Le funzioni e il ruolo svolti da un avvocato vengono chiaramente identificati dall’articolo 1 del Codice deontologico forense.

Un avvocato ha l’obbligo specifico di tutelare in ogni sede il diritto alla libertà, l’inviolabilità e l’effettività della difesa, assicurando, nel processo, la regolarità del giudizio e del contraddittorio.

Nell’esercitare il ministero l’avvocato deve vigilare sulla conformità delle leggi ai principi della Costituzione e dell’Ordinamento dell’Unione Europea, ma anche a quelli espressi dalla Convenzione per la salvaguardia dei diritti dell’uomo e delle libertà fondamentali, a tutela e nell’interesse della parte assistita.

Le norme deontologiche alle quali deve attenersi un avvocato nell’esercizio della professione sono un elemento essenziale “per la realizzazione e la tutela dell’affidamento della collettività e della clientela”.

E’ inoltre doveroso per un professionista serio e scrupoloso tenere comportamenti corretti, ed è sua specifica responsabilità professionale garantire una prestazione efficace e di qualità.

In che cosa consiste la responsabilità professionale dell’avvocato

La responsabilità professionale dell’avvocato nasce dall’obbligo di prestare il proprio operato tenendo fede a doveri quali la correttezza e la diligenza, per rispondere nella maniera più consona agli obblighi derivanti dal mandato professionale ottenuto dal cliente.

Considerando i termini della responsabilità professionale dell’avvocato sono essenziali gli obblighi ma non i risultati, l’esito di una causa infatti esula dall’operato del principe del Foro.

Non è corretto promettere a priori esiti certi ma è necessario operare responsabilmente.

Infatti non può essere considerato un comportamento negligente l’esito negativo di  un procedimento, a patto che il professionista abbia interpretato correttamente le leggi e non abbia agito con dolo o colpa grave.

La responsabilità dell’avvocato deve essere accertata e si può parlare di errore quando non vengono seguiti aspetti dell’attività tecnica, oppure si commettono sbagli evidenti in fatto di procedure.

La Corte di Cassazione, Sez.
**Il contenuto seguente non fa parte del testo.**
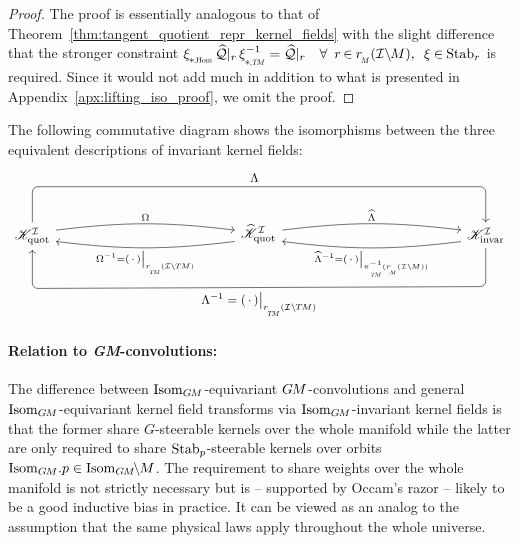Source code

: \begin{proof}
    The proof is essentially analogous to that of Theorem~\ref{thm:tangent_quotient_repr_kernel_fields} with the slight difference that the stronger constraint
    $\dxiHom \Qhat|_r\, \dxiTM^{-1} = \Qhat|_r \quad \forall\,\ r \mkern-2mu\in\mkern-1mu \rM(\IM),\,\ \xi \mkern-1mu\in\mkern-1mu \Stab{r}$
    is required.
    Since it would not add much in addition to what is presented in Appendix~\ref{apx:lifting_iso_proof}, we omit the proof.
\end{proof}

The following commutative diagram shows the isomorphisms between the three equivalent descriptions of invariant kernel fields:
\begin{equation}
    \begin{tikzcd}[row sep=3.5em, column sep=13.em]
        \KIquot
            \arrow[r, bend left=7, shift left=2pt, "\Omega"]
            \arrow[rr, rounded corners, to path={ 
                    -- ([yshift=6.ex]\tikztostart.north) 
                    --node[above, pos=.49]{\small$\Lambda$} ([yshift=6.ex]\tikztotarget.north) 
                    -- (\tikztotarget.north)
                }]
        &
        \KIquothat
            \arrow[r, bend left=7, shift left=2pt, "\widehat{\Lambda}"]
            \arrow[l, bend left=7, shift left=2pt, "\Omega^{-1} = (\,\cdot\,)\big|_{\rTM(\ITM)}"]
        &
        \KIfull
            \arrow[l, bend left=7, shift left=2pt, "\widehat{\Lambda}^{-1} = (\,\cdot\,)\big|_{\piTM^{-1}(\rM(\IM))}"]
            \arrow[ll, rounded corners, to path={ 
                    -- ([yshift=-6.5ex]\tikztostart.south) 
                    --node[below, pos=.5]{\small$\Lambda^{-1} = (\,\cdot\,)\big|_{\rTM(\ITM)}$} ([yshift=-6.5ex]\tikztotarget.south) 
                    -- (\tikztotarget.south)
                }]
    \end{tikzcd}
\end{equation}










\paragraph{Relation to \emph{GM}-convolutions:}

The difference between $\operatorname{Isom}_{G\mkern-1.4muM}$-equivariant $G\mkern-1.4muM$-convolutions and general $\operatorname{Isom}_{G\mkern-1.4muM}$-equivariant kernel field transforms via $\operatorname{Isom}_{G\mkern-1.4muM}$-invariant kernel fields is that the former share $G$-steerable kernels over the whole manifold while the latter are only required to share $\operatorname{Stab}_{p}$-steerable kernels over orbits $\IsomGM\!.p \in \IsomGMM$.
The requirement to share weights over the whole manifold is not strictly necessary but is -- supported by Occam's razor -- likely to be a good inductive bias in practice.
It can be viewed as an analog to the assumption that the same physical laws apply throughout the whole universe.

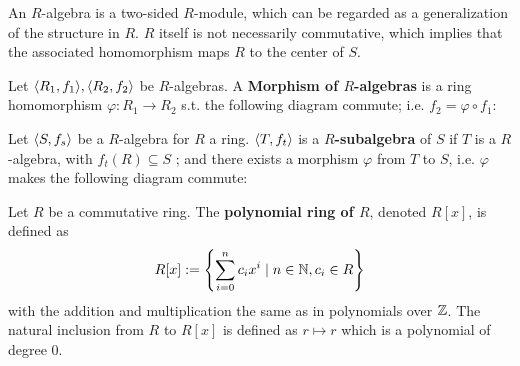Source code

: \documentclass{article}
\begin{document}
\begin{remark}
    An $R$-algebra is a two-sided $R$-module, which can be regarded as a generalization of the structure in $R$. $R$ itself is not necessarily commutative, which implies that the associated homomorphism maps $R$ to the center of $S$.
\end{remark}

\begin{definition}
    Let $\langle R_1, f_1 \rangle, \langle R_2, f_2 \rangle$ be $R$-algebras. A \textbf{Morphism of $R$-algebras} is a ring homomorphism $\varphi: R_1 \to R_2$ s.t. the following diagram commute; i.e. $f_2 = \varphi \circ f_1$:
    \begin{figure}[htbp]
        \centering    
    \end{figure}
\end{definition}

\begin{definition}[$R$-subalgebra]
    Let $\langle S, f_s \rangle$ be a $R$-algebra for $R$ a ring. $\langle T, f_t \rangle$ is a \textbf{$R$-subalgebra} of $S$ if $T$ is a $R$-algebra, with $f_t(R) \subseteq S$ ; and there exists a morphism $\varphi$ from $T$ to $S$, i.e. $\varphi$ makes the following diagram commute:
    \begin{figure}[htbp]
        \centering    
    \end{figure}
\end{definition}

\begin{definition}
    Let $R$ be a commutative ring. The \textbf{polynomial ring of $R$}, denoted $R[x]$, is defined as
    $$
        R[x] := \left\{ \sum\limits_{i=0}^{n} c_i x^i \mid n\in\mathbb{N}, c_i\in R \right\}
    $$
    with the addition and multiplication the same as in polynomials over $\mathbb{Z}$. The natural inclusion from $R$ to $R[x]$ is defined as $r\mapsto r$ which is a polynomial of degree 0.
\end{definition}
\end{document}
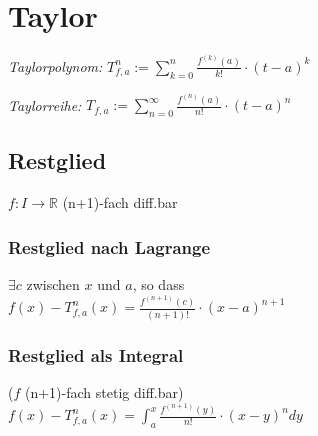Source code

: \section*{Taylor}

\textit{Taylorpolynom:}
$\displaystyle T_{f,a}^n := \sum_{k=0}^n\frac{f^{(k)}(a)}{k!}\cdot(t-a)^k$

\textit{Taylorreihe:}
$\displaystyle T_{f,a} := \sum_{n=0}^\infty\frac{f^{(n)}(a)}{n!}\cdot(t-a)^n$

\subsection*{Restglied}
$f: I\to\mathbb{R}$ (n+1)-fach diff.bar

\subsubsection*{Restglied nach Lagrange}
$\exists c$ zwischen $x$ und $a$, so dass \\
$f(x)-T_{f,a}^n(x)=\frac{f^{(n+1)}(c)}{(n+1)!}\cdot(x-a)^{n+1}$

\subsubsection*{Restglied als Integral}
($f$ (n+1)-fach stetig diff.bar)\\
$f(x)-T_{f,a}^n(x)=\int_a^x\frac{f^{(n+1)}(y)}{n!}\cdot(x-y)^ndy$
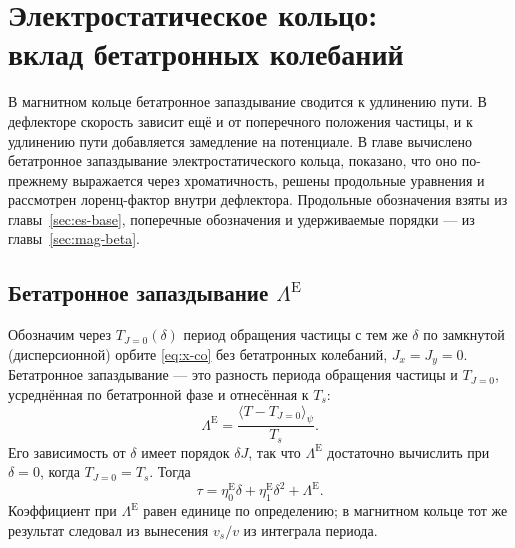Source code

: \section[Электростатическое кольцо: вклад бетатронных колебаний]{Электростатическое кольцо:\\ вклад бетатронных колебаний}
\label{sec:es-beta}

В магнитном кольце бетатронное запаздывание сводится к удлинению пути. В дефлекторе скорость зависит ещё и от поперечного положения частицы, и к удлинению пути добавляется замедление на потенциале. В главе вычислено бетатронное запаздывание электростатического кольца, показано, что оно по-прежнему выражается через хроматичность, решены продольные уравнения и рассмотрен лоренц-фактор внутри дефлектора. Продольные обозначения взяты из главы~\ref{sec:es-base}, поперечные обозначения и удерживаемые порядки --- из главы~\ref{sec:mag-beta}.

\subsection{Бетатронное запаздывание $\Lambda^{\mathrm{E}}$}

Обозначим через $T_{J=0}(\delta)$ период обращения частицы с тем же $\delta$ по замкнутой (дисперсионной) орбите \eqref{eq:x-co} без бетатронных колебаний, $J_x=J_y=0$. Бетатронное запаздывание --- это разность периода обращения частицы и $T_{J=0}$, усреднённая по бетатронной фазе и отнесённая к $T_s$:
\begin{equation}
\label{eq:Lambda-def-es}
\Lambda^{\mathrm{E}}
=\frac{\langle T-T_{J=0}\rangle_\psi}{T_s}.
\end{equation}
Его зависимость от $\delta$ имеет порядок $\delta J$, так что $\Lambda^{\mathrm{E}}$ достаточно вычислить при $\delta=0$, когда $T_{J=0}=T_s$. Тогда
\begin{equation}
\label{eq:tau-es-L}
\tau=\eta_0^{\mathrm{E}}\delta+\eta_1^{\mathrm{E}}\delta^2+\Lambda^{\mathrm{E}}.
\end{equation}
Коэффициент при $\Lambda^{\mathrm{E}}$ равен единице по определению; в магнитном кольце тот же результат следовал из вынесения $v_s/v$ из интеграла периода.

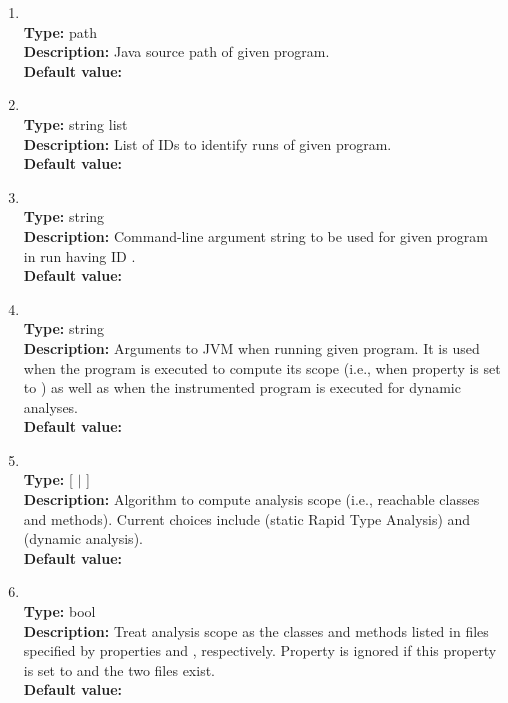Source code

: \begin{enumerate}
\item
{} \\
{\bf Type:} path \\
{\bf Description:} Java source path of given program. \\
{\bf Default value:}  

\item
{} \\
{\bf Type:} string list \\
{\bf Description:} List of IDs to identify runs of given program. \\
{\bf Default value:}  

\item
{} \\
{\bf Type:} string \\
{\bf Description:} Command-line argument string to be used for given program in run having ID . \\
{\bf Default value:} 

\item
{} \\
{\bf Type:} string \\
{\bf Description:} Arguments to JVM when running given program.  It is used when the program is executed to compute its scope (i.e., when property  is set to ) as well as when the instrumented program is executed for dynamic analyses. \\
{\bf Default value:} 

\item
{} \\
{\bf Type:} [ $|$ ] \\
{\bf Description:} Algorithm to compute analysis scope (i.e., reachable classes and methods).  Current choices include  (static Rapid Type Analysis) and  (dynamic analysis). \\
{\bf Default value:} 

\item
{} \\
{\bf Type:} bool \\
{\bf Description:} Treat analysis scope as the classes and methods listed in files specified by properties  and , respectively. Property  is ignored if this property is set to  and the two files exist. \\
{\bf Default value:}  


\end{enumerate}
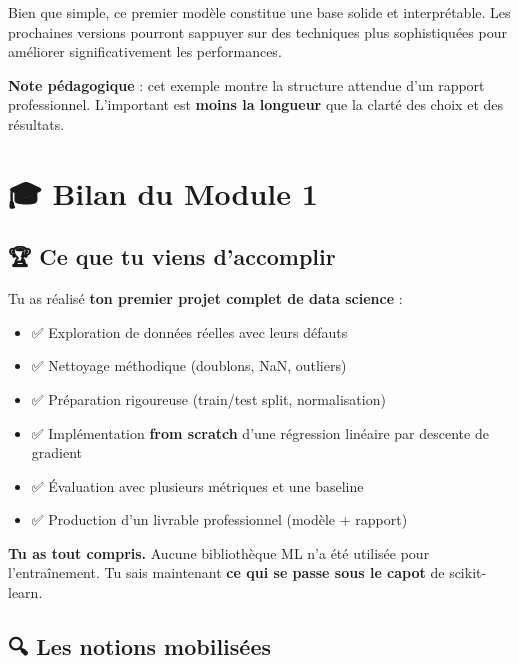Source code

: \documentclass[
  french,
  11pt,
  a4paper,
]{scrbook}
\newenvironment{Shaded}{}{}
\newcommand{\NormalTok}[1]{\textcolor[rgb]{0.14,0.16,0.18}{#1}}
\providecommand{\tightlist}{%
  \setlength{\itemsep}{0pt}\setlength{\parskip}{0pt}}
\begin{document}
\begin{tcolorbox}
\begin{Shaded}
\begin{Highlighting}[]
\NormalTok{Bien que simple, ce premier modèle constitue une base solide et }
\NormalTok{interprétable. Les prochaines versions pourront s\textquotesingle{}appuyer sur }
\NormalTok{des techniques plus sophistiquées pour améliorer significativement }
\NormalTok{les performances.}
\end{Highlighting}
\end{Shaded}

\textbf{Note pédagogique} : cet exemple montre la structure attendue
d'un rapport professionnel. L'important est \textbf{moins la longueur}
que la clarté des choix et des résultats.

\end{tcolorbox}

\chapter{🎓 Bilan du Module 1}\label{bilan-du-module-1}

\section{🏆 Ce que tu viens
d'accomplir}\label{ce-que-tu-viens-daccomplir-1}

Tu as réalisé \textbf{ton premier projet complet de data science} :

\begin{itemize}
\tightlist
\item
  ✅ Exploration de données réelles avec leurs défauts
\item
  ✅ Nettoyage méthodique (doublons, NaN, outliers)
\item
  ✅ Préparation rigoureuse (train/test split, normalisation)
\item
  ✅ Implémentation \textbf{from scratch} d'une régression linéaire par
  descente de gradient
\item
  ✅ Évaluation avec plusieurs métriques et une baseline
\item
  ✅ Production d'un livrable professionnel (modèle + rapport)
\end{itemize}

\textbf{Tu as tout compris.} Aucune bibliothèque ML n'a été utilisée
pour l'entraînement. Tu sais maintenant \textbf{ce qui se passe sous le
capot} de scikit-learn.

\section{🔍 Les notions mobilisées}\label{les-notions-mobilisuxe9es}
\end{document}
III Civile, con l’ordinanza depositata il 21 giugno 2018, n. 16342, è tornata recentemente ad occuparsi di responsabilità professionale dell’avvocato.

Disquisendo di responsabilità professionale, come stabiliscono gli Ermellini, è necessario provare la condotta professionale e nel caso se ne ravveda la negligenza è necessario anche accertare che il danno risulti una reale e concreta conseguenza della condotta tenuta dal legale.

Responsabilità avvocato: in cosa consiste l’onere della prova

Riprendendo quanto spiegato in questa pagina: Responsabilità avvocato: in cosa consiste l’onere della prova all’avvocato è richiesto di operare con un grado di diligenza medio, come stabilisce la Corte di cassazione con sentenza numero 2954/2016, non è altrettanto facile potersi garantire a priori risultati positivi.

In caso di esito negativo non è però automatico che il cliente abbia diritto al risarcimento del danno, a fronte di un possibile inadempimento da parte dell’avvocato.

E sono queste considerazioni che introducono il cosiddetto onere della prova.

Come conferma la Corte di Cassazione con sentenza  n. 297/2015 è necessaria un’attenta valutazione dell’operato del professionista, abbinata ad una considerazione che poggia sul giudizio probabilistico.

In pratica è bene domandarsi come sarebbe andata la causa anche nel caso in cui l’avvocato non avesse commesso alcun errore. A fronte di un percorso estremamente corretto da parte del legale l’esito della sentenza avrebbe potuto essere ugualmente negativo? 

Il danno risarcibile non può e non deve essere legato per forza di cose all’operato dell’avvocato e ad eventuali inadempimenti.

Sono queste considerazioni a delineare l’orientamento tenuto dall’attuale giurisprudenza, corroborato da due ulteriori sentenze della Cassazione ovvero la  n. 2638/2013 e la n. 1984/2016 sulla cui scorta viene stabilito che  “la responsabilità dell’avvocato non può affermarsi per il solo non corretto adempimento dell’attività professionale” è infatti necessario “verificare se l’evento produttivo del pregiudizio lamentato dal cliente sia riconducibile alla condotta del primo, se un danno vi sia stato effettivamente”.

Infine se l’avvocato “avesse tenuto il comportamento dovuto, il suo assistito, alla stregua di criteri probabilistici, avrebbe conseguito il riconoscimento delle proprie ragioni”.

Determinante considerare le prove ed il nesso fra la causa e la condotta dell’avvocato ed il risultato che ne è derivato.